[Collected data]
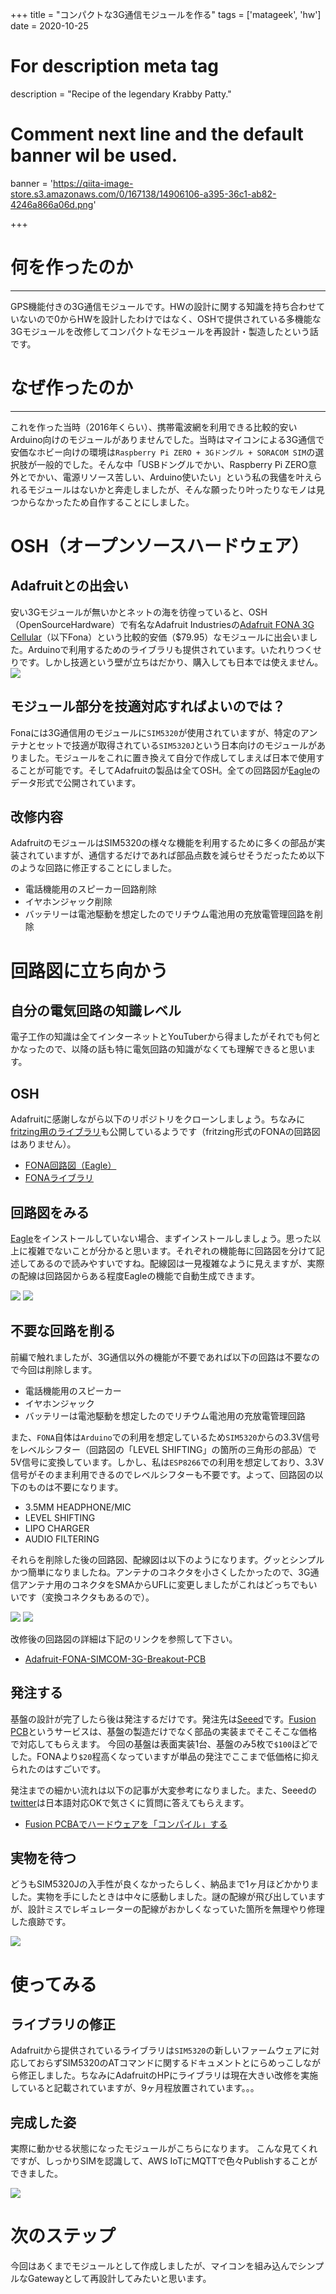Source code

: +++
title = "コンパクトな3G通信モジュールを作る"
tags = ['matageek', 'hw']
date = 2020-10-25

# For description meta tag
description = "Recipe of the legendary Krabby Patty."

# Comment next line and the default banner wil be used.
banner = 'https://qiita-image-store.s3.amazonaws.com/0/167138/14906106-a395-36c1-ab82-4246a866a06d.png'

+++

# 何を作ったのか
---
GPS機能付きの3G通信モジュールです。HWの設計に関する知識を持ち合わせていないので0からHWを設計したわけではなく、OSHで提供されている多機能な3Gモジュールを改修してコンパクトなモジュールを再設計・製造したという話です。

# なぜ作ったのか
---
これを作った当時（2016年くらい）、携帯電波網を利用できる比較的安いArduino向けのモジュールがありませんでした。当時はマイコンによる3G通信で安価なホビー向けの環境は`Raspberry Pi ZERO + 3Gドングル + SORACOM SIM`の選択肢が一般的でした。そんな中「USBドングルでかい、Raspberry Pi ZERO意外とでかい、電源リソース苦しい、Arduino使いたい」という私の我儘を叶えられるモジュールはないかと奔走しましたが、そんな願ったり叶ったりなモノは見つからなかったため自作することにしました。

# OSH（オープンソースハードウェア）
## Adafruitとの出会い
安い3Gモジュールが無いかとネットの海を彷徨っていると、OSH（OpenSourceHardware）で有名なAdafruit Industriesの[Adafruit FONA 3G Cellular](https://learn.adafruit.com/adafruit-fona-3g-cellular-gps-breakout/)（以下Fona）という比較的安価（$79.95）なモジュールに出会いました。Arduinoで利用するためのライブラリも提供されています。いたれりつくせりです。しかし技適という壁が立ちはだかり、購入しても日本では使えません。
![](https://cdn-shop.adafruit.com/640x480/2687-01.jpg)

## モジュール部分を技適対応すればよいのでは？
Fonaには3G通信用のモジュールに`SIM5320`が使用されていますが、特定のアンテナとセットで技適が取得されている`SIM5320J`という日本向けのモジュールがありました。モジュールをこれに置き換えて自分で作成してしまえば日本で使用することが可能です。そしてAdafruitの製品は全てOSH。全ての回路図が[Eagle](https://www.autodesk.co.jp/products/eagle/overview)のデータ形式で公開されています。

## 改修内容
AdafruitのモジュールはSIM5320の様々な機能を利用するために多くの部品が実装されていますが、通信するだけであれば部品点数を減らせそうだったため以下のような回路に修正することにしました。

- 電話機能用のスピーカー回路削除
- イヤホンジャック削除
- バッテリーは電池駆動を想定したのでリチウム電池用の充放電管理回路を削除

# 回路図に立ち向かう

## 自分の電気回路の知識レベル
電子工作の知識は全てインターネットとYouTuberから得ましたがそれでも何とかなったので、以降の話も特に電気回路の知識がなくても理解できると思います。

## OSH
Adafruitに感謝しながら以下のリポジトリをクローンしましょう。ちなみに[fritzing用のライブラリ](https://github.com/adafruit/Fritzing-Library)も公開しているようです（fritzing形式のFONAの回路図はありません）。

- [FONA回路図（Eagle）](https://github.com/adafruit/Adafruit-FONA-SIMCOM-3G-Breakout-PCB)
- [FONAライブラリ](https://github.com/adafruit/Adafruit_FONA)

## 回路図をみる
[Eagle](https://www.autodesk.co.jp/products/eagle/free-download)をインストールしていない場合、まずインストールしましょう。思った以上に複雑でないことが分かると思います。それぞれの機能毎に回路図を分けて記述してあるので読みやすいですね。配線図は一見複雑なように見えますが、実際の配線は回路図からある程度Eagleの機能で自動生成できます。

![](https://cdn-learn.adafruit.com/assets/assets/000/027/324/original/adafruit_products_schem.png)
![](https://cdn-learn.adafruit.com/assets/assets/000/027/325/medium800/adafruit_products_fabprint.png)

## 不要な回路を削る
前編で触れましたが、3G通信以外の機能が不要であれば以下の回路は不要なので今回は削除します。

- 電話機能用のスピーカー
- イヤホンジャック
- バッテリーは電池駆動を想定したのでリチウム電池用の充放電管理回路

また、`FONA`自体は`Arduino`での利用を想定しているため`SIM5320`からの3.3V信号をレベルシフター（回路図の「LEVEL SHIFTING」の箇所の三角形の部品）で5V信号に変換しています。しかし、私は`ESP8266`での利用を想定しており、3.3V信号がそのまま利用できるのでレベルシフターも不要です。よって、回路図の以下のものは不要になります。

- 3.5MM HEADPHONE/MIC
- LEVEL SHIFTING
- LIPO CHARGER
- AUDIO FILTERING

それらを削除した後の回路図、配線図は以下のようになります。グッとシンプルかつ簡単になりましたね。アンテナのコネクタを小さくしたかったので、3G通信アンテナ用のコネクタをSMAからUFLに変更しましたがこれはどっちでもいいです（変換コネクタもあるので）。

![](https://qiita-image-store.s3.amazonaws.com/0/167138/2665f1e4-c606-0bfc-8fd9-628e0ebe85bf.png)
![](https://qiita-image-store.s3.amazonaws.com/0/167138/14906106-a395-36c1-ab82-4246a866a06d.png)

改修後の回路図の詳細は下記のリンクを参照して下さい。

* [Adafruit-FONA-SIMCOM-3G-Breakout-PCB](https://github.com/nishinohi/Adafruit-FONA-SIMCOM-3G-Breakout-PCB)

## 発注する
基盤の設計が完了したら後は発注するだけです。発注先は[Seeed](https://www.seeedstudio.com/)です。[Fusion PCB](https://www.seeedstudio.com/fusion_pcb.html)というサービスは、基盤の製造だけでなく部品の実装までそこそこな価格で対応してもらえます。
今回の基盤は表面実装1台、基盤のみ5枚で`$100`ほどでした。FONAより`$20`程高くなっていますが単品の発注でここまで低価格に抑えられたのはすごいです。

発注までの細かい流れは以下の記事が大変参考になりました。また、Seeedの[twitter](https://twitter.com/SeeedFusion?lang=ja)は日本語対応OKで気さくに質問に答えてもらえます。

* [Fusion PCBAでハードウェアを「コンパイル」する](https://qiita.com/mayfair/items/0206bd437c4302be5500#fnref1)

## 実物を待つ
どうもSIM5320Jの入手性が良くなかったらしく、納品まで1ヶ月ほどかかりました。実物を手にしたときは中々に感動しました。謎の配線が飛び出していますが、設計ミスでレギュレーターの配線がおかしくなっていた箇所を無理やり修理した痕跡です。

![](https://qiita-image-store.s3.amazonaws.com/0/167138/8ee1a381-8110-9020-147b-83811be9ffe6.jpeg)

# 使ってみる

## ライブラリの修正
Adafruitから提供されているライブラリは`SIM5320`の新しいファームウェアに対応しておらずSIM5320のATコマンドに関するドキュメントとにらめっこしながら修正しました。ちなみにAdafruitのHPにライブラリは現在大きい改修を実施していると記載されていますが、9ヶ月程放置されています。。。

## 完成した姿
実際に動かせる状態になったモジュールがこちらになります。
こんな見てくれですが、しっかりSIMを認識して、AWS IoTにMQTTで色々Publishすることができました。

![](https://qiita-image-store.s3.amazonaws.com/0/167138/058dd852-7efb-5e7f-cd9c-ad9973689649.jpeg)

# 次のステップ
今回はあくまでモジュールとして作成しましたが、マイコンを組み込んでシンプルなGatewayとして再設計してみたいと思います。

__Your objective__:
If a line of the entries holds the word "amazonaws", copy it out.

__Your response__:
banner = 'https://qiita-image-store.s3.amazonaws.com/0/167138/14906106-a395-36c1-ab82-4246a866a06d.png'
![](https://qiita-image-store.s3.amazonaws.com/0/167138/2665f1e4-c606-0bfc-8fd9-628e0ebe85bf.png)
![](https://qiita-image-store.s3.amazonaws.com/0/167138/14906106-a395-36c1-ab82-4246a866a06d.png)
![](https://qiita-image-store.s3.amazonaws.com/0/167138/8ee1a381-8110-9020-147b-83811be9ffe6.jpeg)
![](https://qiita-image-store.s3.amazonaws.com/0/167138/058dd852-7efb-5e7f-cd9c-ad9973689649.jpeg)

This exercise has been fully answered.